In general it is also possible to set the width of a column using p{<width>} instead of l as column type. Then it will be formatted as a paragraph and can include line breaks. Replace <width> with the required width.

5
  • 17
    If you're considering tabularx you might also consider its less well known (but sometimes better behaved) sibling tabulary May 19 '12 at 17:03
  • 3
    How can we adjust the width of the columns?
    – prince
    Dec 9 '14 at 5:47
  • 19
    I think this method does work when the table is small and you need to adjust it to fit the text width.
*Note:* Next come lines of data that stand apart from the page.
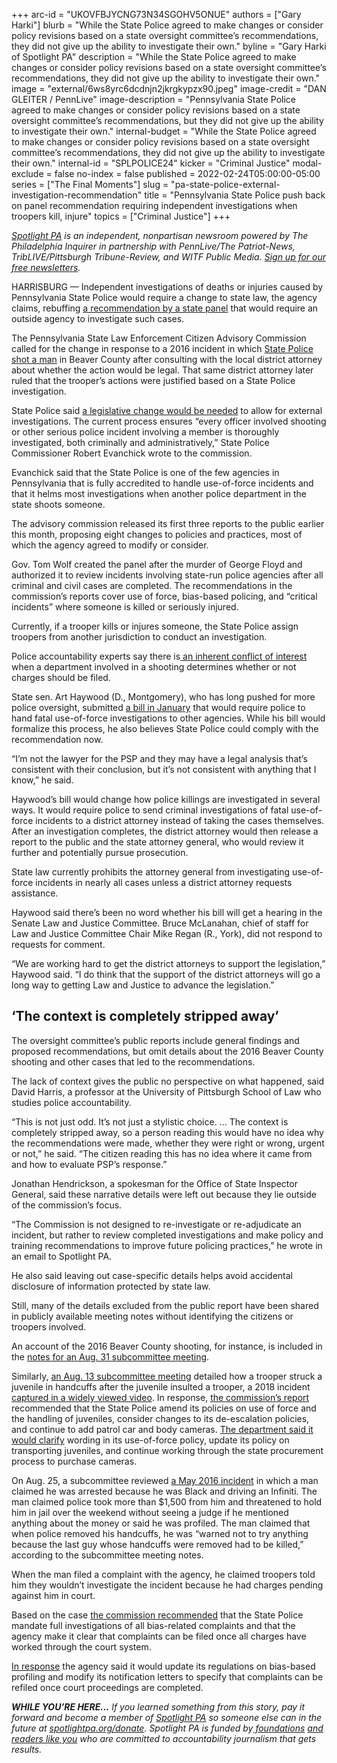 +++
arc-id = "UKOVFBJYCNG73N34SGOHV5ONUE"
authors = ["Gary Harki"]
blurb = "While the State Police agreed to make changes or consider policy revisions based on a state oversight committee’s recommendations, they did not give up the ability to investigate their own."
byline = "Gary Harki of Spotlight PA"
description = "While the State Police agreed to make changes or consider policy revisions based on a state oversight committee’s recommendations, they did not give up the ability to investigate their own."
image = "external/6ws8yrc6dcdnjn2jkrgkypzx90.jpeg"
image-credit = "DAN GLEITER / PennLive"
image-description = "Pennsylvania State Police agreed to make changes or consider policy revisions based on a state oversight committee’s recommendations, but they did not give up the ability to investigate their own."
internal-budget = "While the State Police agreed to make changes or consider policy revisions based on a state oversight committee’s recommendations, they did not give up the ability to investigate their own."
internal-id = "SPLPOLICE24"
kicker = "Criminal Justice"
modal-exclude = false
no-index = false
published = 2022-02-24T05:00:00-05:00
series = ["The Final Moments"]
slug = "pa-state-police-external-investigation-recommendation"
title = "Pennsylvania State Police push back on panel recommendation requiring independent investigations when troopers kill, injure"
topics = ["Criminal Justice"]
+++

<a href="https://www.spotlightpa.org/"><i>Spotlight PA</i></a><i> is an independent, nonpartisan newsroom powered by The Philadelphia Inquirer in partnership with PennLive/The Patriot-News, TribLIVE/Pittsburgh Tribune-Review, and WITF Public Media. </i><a href="https://www.spotlightpa.org/newsletters"><i>Sign up for our free newsletters</i></a><i>.</i>

HARRISBURG — Independent investigations of deaths or injuries caused by Pennsylvania State Police would require a change to state law, the agency claims, rebuffing <a href="https://www.documentcloud.org/documents/21273033-critical-incident-report-final-report-of-the-commission-for-21-0011-p-critical-incident-with-response-by-covered-agency#document/p6/a2084155">a recommendation by a state panel</a> that would require an outside agency to investigate such cases.

The Pennsylvania State Law Enforcement Citizen Advisory Commission called for the change in response to a 2016 incident in which <a href="https://www.spotlightpa.org/news/2021/12/pennsylvania-state-police-shootings-review-investigation/">State Police shot a man</a> in Beaver County after consulting with the local district attorney about whether the action would be legal. That same district attorney later ruled that the trooper’s actions were justified based on a State Police investigation.

State Police said <a href="https://www.documentcloud.org/documents/21273033-critical-incident-report-final-report-of-the-commission-for-21-0011-p-critical-incident-with-response-by-covered-agency#document/p9/a2084156">a legislative change would be needed</a> to allow for external investigations. The current process ensures “every officer involved shooting or other serious police incident involving a member is thoroughly investigated, both criminally and administratively,” State Police Commissioner Robert Evanchick wrote to the commission.

<script src="https://www.spotlightpa.org/embed.js" async></script><div data-spl-embed-version="1" data-spl-src="https://www.spotlightpa.org/embeds/newsletter/"></div>

Evanchick said that the State Police is one of the few agencies in Pennsylvania that is fully accredited to handle use-of-force incidents and that it helms most investigations when another police department in the state shoots someone.

The advisory commission released its first three reports to the public earlier this month, proposing eight changes to policies and practices, most of which the agency agreed to modify or consider.

Gov. Tom Wolf created the panel after the murder of George Floyd and authorized it to review incidents involving state-run police agencies after all criminal and civil cases are completed. The recommendations in the commission’s reports cover use of force, bias-based policing, and “critical incidents” where someone is killed or seriously injured.

Currently, if a trooper kills or injures someone, the State Police assign troopers from another jurisdiction to conduct an investigation.

Police accountability experts say there is<a href="https://www.spotlightpa.org/news/2021/11/pa-police-killings-investigation-district-attorney-general/"> an inherent conflict of interest</a> when a department involved in a shooting determines whether or not charges should be filed.

State sen. Art Haywood (D., Montgomery), who has long pushed for more police oversight, submitted <a href="https://www.legis.state.pa.us/CFDOCS/Legis/PN/Public/btCheck.cfm?txtType=HTM&sessYr=2021&sessInd=0&billBody=S&billTyp=B&billNbr=1026&pn=1335">a bill in January</a> that would require police to hand fatal use-of-force investigations to other agencies. While his bill would formalize this process, he also believes State Police could comply with the recommendation now.

“I’m not the lawyer for the PSP and they may have a legal analysis that’s consistent with their conclusion, but it’s not consistent with anything that I know,” he said.

Haywood’s bill would change how police killings are investigated in several ways. It would require police to send criminal investigations of fatal use-of-force incidents to a district attorney instead of taking the cases themselves. After an investigation completes, the district attorney would then release a report to the public and the state attorney general, who would review it further and potentially pursue prosecution.

State law currently prohibits the attorney general from investigating use-of-force incidents in nearly all cases unless a district attorney requests assistance.

Haywood said there’s been no word whether his bill will get a hearing in the Senate Law and Justice Committee. Bruce McLanahan, chief of staff for Law and Justice Committee Chair Mike Regan (R., York), did not respond to requests for comment.

“We are working hard to get the district attorneys to support the legislation,” Haywood said. “I do think that the support of the district attorneys will go a long way to getting Law and Justice to advance the legislation.”

## ‘The context is completely stripped away’

The oversight committee’s public reports include general findings and proposed recommendations, but omit details about the 2016 Beaver County shooting and other cases that led to the recommendations.

The lack of context gives the public no perspective on what happened, said David Harris, a professor at the University of Pittsburgh School of Law who studies police accountability.

“This is not just odd. It’s not just a stylistic choice. … The context is completely stripped away, so a person reading this would have no idea why the recommendations were made, whether they were right or wrong, urgent or not,” he said. “The citizen reading this has no idea where it came from and how to evaluate PSP’s response.”

Jonathan Hendrickson, a spokesman for the Office of State Inspector General, said these narrative details were left out because they lie outside of the commission’s focus.

“The Commission is not designed to re-investigate or re-adjudicate an incident, but rather to review completed investigations and make policy and training recommendations to improve future policing practices,” he wrote in an email to Spotlight PA.

He also said leaving out case-specific details helps avoid accidental disclosure of information protected by state law.

<script src="https://www.spotlightpa.org/embed.js" async></script><div data-spl-embed-version="1" data-spl-src="https://www.spotlightpa.org/embeds/donate/"></div>

Still, many of the details excluded from the public report have been shared in publicly available meeting notes without identifying the citizens or troopers involved.

An account of the 2016 Beaver County shooting, for instance, is included in the <a href="https://www.documentcloud.org/documents/21273031-20210831-critical-incident-review-committee-meeting-minutes-adopted-at-20210914-meeting4#document/p3/a2084148">notes for an Aug. 31 subcommittee meeting</a>.

Similarly, <a href="https://www.documentcloud.org/documents/21273029-20210813-use-of-force-review-committee-meeting-minutes-adopted-at-20210827-meeting#document/p2/a2084145">an Aug. 13 subcommittee meeting</a> detailed how a trooper struck a juvenile in handcuffs after the juvenile insulted a trooper, a 2018 incident <a href="https://www.centredaily.com/article212945094.html">captured in a widely viewed video</a>. In response, <a href="https://www.documentcloud.org/documents/21273034-use-of-force-report-final-report-of-the-commission-for-21-0001-p-use-of-force-with-response-by-covered-agency#document/p8/a2084157">the commission’s report</a> recommended that the State Police amend its policies on use of force and the handling of juveniles, consider changes to its de-escalation policies, and continue to add patrol car and body cameras. <a href="https://www.documentcloud.org/documents/21273034-use-of-force-report-final-report-of-the-commission-for-21-0001-p-use-of-force-with-response-by-covered-agency#document/p15/a2084158">The department said it would clarify</a> wording in its use-of-force policy, update its policy on transporting juveniles, and continue working through the state procurement process to purchase cameras.

On Aug. 25, a subcommittee reviewed <a href="https://www.documentcloud.org/documents/21273030-20210825-bias-based-policing-review-committee-meeting-minutes-adopted-at-20210908-meeting#document/p3/a2084147">a May 2016 incident</a> in which a man claimed he was arrested because he was Black and driving an Infiniti. The man claimed police took more than $1,500 from him and threatened to hold him in jail over the weekend without seeing a judge if he mentioned anything about the money or said he was profiled. The man claimed that when police removed his handcuffs, he was “warned not to try anything because the last guy whose handcuffs were removed had to be killed,” according to the subcommittee meeting notes.

When the man filed a complaint with the agency, he claimed troopers told him they wouldn’t investigate the incident because he had charges pending against him in court.

Based on the case <a href="https://www.documentcloud.org/documents/21273032-biased-based-policing-report-final-report-of-the-commission-for-21-0006-p-bias-based-policing-with-response-by-covered-agency#document/p7/a2084150">the commission recommended</a> that the State Police mandate full investigations of all bias-related complaints and that the agency make it clear that complaints can be filed once all charges have worked through the court system.

<a href="https://www.documentcloud.org/documents/21273032-biased-based-policing-report-final-report-of-the-commission-for-21-0006-p-bias-based-policing-with-response-by-covered-agency#document/p9/a2084153">In response</a> the agency said it would update its regulations on bias-based profiling and modify its notification letters to specify that complaints can be refiled once court proceedings are completed.

<i><b>WHILE YOU’RE HERE...</b></i><i> If you learned something from this story, pay it forward and become a member of </i><a href="https://www.spotlightpa.org/"><i>Spotlight PA</i></a><i> so someone else can in the future at </i><a href="http://spotlightpa.org/donate"><i>spotlightpa.org/donate</i></a><i>. Spotlight PA is funded by</i><a href="https://www.spotlightpa.org/support"><i> foundations</i></a><i> </i><a href="https://www.spotlightpa.org/support"><i>and readers like you</i></a><i> who are committed to accountability journalism that gets results.</i>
However, it does not work when you have a large table that is overflowing the margins and you need it to be compressed.
    – deps_stats
    Nov 14 '15 at 22:07
  • 2
    This does not work on two columns and exceeds the page. @Martin Scharrer♦
    – alper
    Feb 25 '19 at 17:07
  • 3
    Use >{\centering\arraybackslash}X instead of just X to center the text in the column.
    – winklerrr
    Mar 29 '20 at 11:59
174

Just to mention an additional method: the tabular* environment. Suppose you have a table with 6 center-aligned columns. You can force it to take up the full width of the textblock by setting it up as follows:

\begin{tabular*}{\textwidth}{c @{\extracolsep{\fill}} ccccc}
...
\end{tabular*}

Unlike the tabularx and tabulary environments, which work by expanding the width of the columns, the tabular* environment works by expanding the intercolumn whitespace. Incidentally, when employing tabular* environments with the @{\extracolsep{\fill}} expansion device, one should NOT employ vertical rules in the table.
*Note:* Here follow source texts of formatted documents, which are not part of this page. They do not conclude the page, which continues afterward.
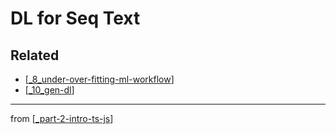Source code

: # DL for Seq Text

## Related
- [[_8_under-over-fitting-ml-workflow]]
- [[_10_gen-dl]]
---
from [[_part-2-intro-ts-js]]

[//begin]: # "Autogenerated link references for markdown compatibility"
[_8_under-over-fitting-ml-workflow]: ../8_under-over-fitting-ml-workflow/_8_under-over-fitting-ml-workflow.md "Under Over Fitting ML Workflow"
[_10_gen-dl]: ../10_gen-dl/_10_gen-dl.md "Generative DL"
[_part-2-intro-ts-js]: ../../Part-2-Intro-TS-JS/_part-2-intro-ts-js.md "Part 2 Intro TS JS"
[//end]: # "Autogenerated link references"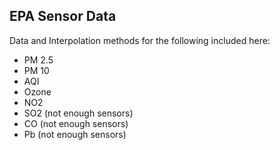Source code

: ## EPA Sensor Data

Data and Interpolation methods for the following included here:

* PM 2.5
* PM 10
* AQI
* Ozone
* NO2
* SO2 (not enough sensors)
* CO  (not enough sensors)
* Pb  (not enough sensors)
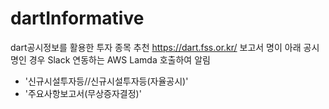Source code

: # dartInformative
dart공시정보를 활용한 투자 종목 추천
https://dart.fss.or.kr/ 보고서 명이 아래 공시명인 경우 Slack 연동하는 AWS Lamda 호출하여 알림
- '신규시설투자등//신규시설투자등(자율공시)'  
- '주요사항보고서(무상증자결정)'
Personally, I suspect it's the need to remember to insert the directive @{\extracolsep{\fill}} that has kept the popularity of this approach quite subdued...

6
  • 13
    This answer is the most elegant one. Nov 27 '18 at 14:14
  • 4
    This does not work for left/right alignment for me
    – G M
    Apr 6 '20 at 16:39
  • 2
    Sorry I did not want to upset you I thought to downvote because it did not behave properly in my case and it was not written in the answer this exception. The alignment I am referring is for instance when I want the text of each cell to be align right or left e.g. llllll or rrrrrr I would not know how to explain better so I wrote mwe in overleaf overleaf.com/2294366948nstbmgcjhbrw
    – G M
    Apr 6 '20 at 17:48
  • 1
    Thanks a lot, I don't think that it's a piece of common knowledge"that one should NOT use vertical lines in a tabular* environment when employing the @{\extracolsep{\fill}}" however sorry for the down vote I did not think it could be taken so personally. I am sorry about that, thank you for the clarification. I'll remove the down vote as you ask.
    – G M
    Apr 6 '20 at 19:28
  • 3
    @GM - Just noticed your posting on Meta. Glad to see you were able to vent. Too bad that your representation of the sequence of events is connected only loosely to reality. For the record: What infuriated me is that you cast a downvote, did not identify yourself openly as the down-voter, and posted a comment that was misleading, viz., "does not work for left/right alignment". It was only after I challenged you -- admittedly rather strongly -- that you bothered to explain what the issue was. It turned out that your issue was not related to using l or r as the column type.
    – Mico
    Apr 10 '20 at 19:57
25

Disclaimer: Although tabu might still work in cases it’s development is kind of stuck and it is better to not use it (for new documents). See also Is the tabu package obsolete?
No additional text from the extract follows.